MELANDRI CON GRINTA Altro dato da sottolineare è la grande capacità di affrontare le difficoltà di Marco Melandri. Reduce da un settimo posto a dir poco opaco in Cina, con qualche tensione all'interno della squadra tenuta nascosta in qualche maniera, Marco ha trovato la forza di imporre al team il suo metodo di lavoro ed è rimasto calmo di fronte ai problemi incontrati in prova e nella parte iniziale della corsa.
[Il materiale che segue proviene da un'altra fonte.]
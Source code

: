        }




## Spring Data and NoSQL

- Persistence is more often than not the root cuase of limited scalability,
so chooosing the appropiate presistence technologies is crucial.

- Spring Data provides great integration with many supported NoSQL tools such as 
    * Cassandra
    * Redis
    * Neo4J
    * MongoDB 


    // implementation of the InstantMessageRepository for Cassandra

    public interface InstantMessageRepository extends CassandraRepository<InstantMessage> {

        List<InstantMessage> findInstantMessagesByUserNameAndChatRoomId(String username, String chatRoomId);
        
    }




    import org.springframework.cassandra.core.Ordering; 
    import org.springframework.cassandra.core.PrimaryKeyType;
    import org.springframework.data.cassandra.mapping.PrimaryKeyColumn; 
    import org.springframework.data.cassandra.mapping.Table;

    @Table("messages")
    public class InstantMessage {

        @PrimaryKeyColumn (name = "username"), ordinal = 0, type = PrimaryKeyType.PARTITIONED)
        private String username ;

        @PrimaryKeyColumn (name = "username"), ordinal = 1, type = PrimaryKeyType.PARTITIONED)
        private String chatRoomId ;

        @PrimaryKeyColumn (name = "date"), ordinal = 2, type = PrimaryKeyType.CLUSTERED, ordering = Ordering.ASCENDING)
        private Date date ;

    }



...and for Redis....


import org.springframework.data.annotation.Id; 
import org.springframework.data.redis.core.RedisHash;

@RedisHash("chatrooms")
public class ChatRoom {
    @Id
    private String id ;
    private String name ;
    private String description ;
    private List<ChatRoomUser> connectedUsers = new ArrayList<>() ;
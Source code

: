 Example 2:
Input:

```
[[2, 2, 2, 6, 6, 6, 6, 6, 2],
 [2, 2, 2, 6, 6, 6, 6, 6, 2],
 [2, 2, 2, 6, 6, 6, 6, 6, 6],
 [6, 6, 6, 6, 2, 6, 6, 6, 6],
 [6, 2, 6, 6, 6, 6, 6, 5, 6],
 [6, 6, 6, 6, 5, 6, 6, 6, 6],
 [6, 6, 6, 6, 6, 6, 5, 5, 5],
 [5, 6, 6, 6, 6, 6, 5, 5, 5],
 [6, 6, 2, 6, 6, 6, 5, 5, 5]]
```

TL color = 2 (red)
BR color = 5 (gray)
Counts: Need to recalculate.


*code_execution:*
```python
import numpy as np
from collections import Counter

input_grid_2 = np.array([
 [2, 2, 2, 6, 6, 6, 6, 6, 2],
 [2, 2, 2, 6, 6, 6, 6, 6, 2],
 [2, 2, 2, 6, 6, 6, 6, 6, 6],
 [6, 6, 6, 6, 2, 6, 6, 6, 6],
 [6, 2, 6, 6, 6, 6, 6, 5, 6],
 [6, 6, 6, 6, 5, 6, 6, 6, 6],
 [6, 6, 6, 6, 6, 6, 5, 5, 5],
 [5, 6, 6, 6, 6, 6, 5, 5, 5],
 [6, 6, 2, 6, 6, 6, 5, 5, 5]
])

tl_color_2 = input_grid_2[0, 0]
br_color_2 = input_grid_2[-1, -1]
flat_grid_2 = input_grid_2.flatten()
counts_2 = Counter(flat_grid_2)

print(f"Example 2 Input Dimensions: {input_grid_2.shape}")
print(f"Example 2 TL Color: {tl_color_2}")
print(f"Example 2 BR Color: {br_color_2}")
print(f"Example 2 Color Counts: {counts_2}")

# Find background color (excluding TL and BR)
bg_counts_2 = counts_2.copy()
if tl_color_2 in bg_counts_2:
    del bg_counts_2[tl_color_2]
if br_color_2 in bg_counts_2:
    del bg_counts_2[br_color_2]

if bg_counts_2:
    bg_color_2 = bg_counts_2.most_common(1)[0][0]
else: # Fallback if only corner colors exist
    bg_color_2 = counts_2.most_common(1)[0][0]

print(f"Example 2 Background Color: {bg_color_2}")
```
Dopo cinque gare è il pilota che ha vinto più GP ed è a soli quattro punti da Nicky Hayden.


AMERICAN CALCULATOR Da parte sua, il pilota americano ha mostrato a Le Mans tutti i suoi limiti, ma anche la sua grande forza caratteriale. Hayden non è un fenomeno, non è veloce come i piloti italiani, o come Pedrosa e Stoner, ma è molto, molto concreto e in un campionato tanto equilibrato, portare a casa un quinto posto quando si è in grande difficoltà, è sinonimo di grande freddezza.

LORIS IL FREDDO Quella che continua a mostrare Loris Capirossi, accoppiata alla proverbiale grinta. Su una pista storicamente difficile per le Bridgestone, Capirossi ha corso un'altra gara intelligentissima, non lasciandosi prendere dalla foga dei primi passaggi e pensando solamente a girare con il suo ritmo. Poi, nel finale, quando ha visto la possibilità di battere Pedrosa per il secondo posto, non si è tirato indietro e con una staccata delle sue ha regolato lo spagnolo. Che è forte, fortissimo, ma deve ancora crescere.


SOGNI INFRANTI? Alla vigilia della gara, Daniel sognava la sfida diretta con Rossi, che però ha dimostrato di avere un altro passo, mentre Melandri e Capirossi hanno evidenziato qualche limite di Pedrosa nel corpo a corpo. Meno male che è così, perché Daniel si sta comunque confermando un pilota di altissimo livello ed è uno dei principali candidati al titolo iridato. Sempre ammesso che non piova mai, perché con l'acqua il campione del mondo della 250 continua a mostrare tutti i suoi limiti.


ARRIVANO GLI "ALTRI" Ultima nota per Suzuki e Kawasaki, in crescita costante. John Hopkins ha conquistato per la seconda volta consecutiva la prima fila in prova e in gara è caduto nel corso del decimo giro mentre era terzo, mentre Shinya Nakano, scattato dalla seconda posizione, ha chiuso solo dodicesimo, penalizzato da uno "stop and go" per partenza anticipata. La costanza con cui si vedono nelle zone calde della griglia fa però supporre che presto saranno in lizza anche loro per un mondiale che pareva aver perso motivi d'interesse e che invece si sta rivelando più che mai avvincente.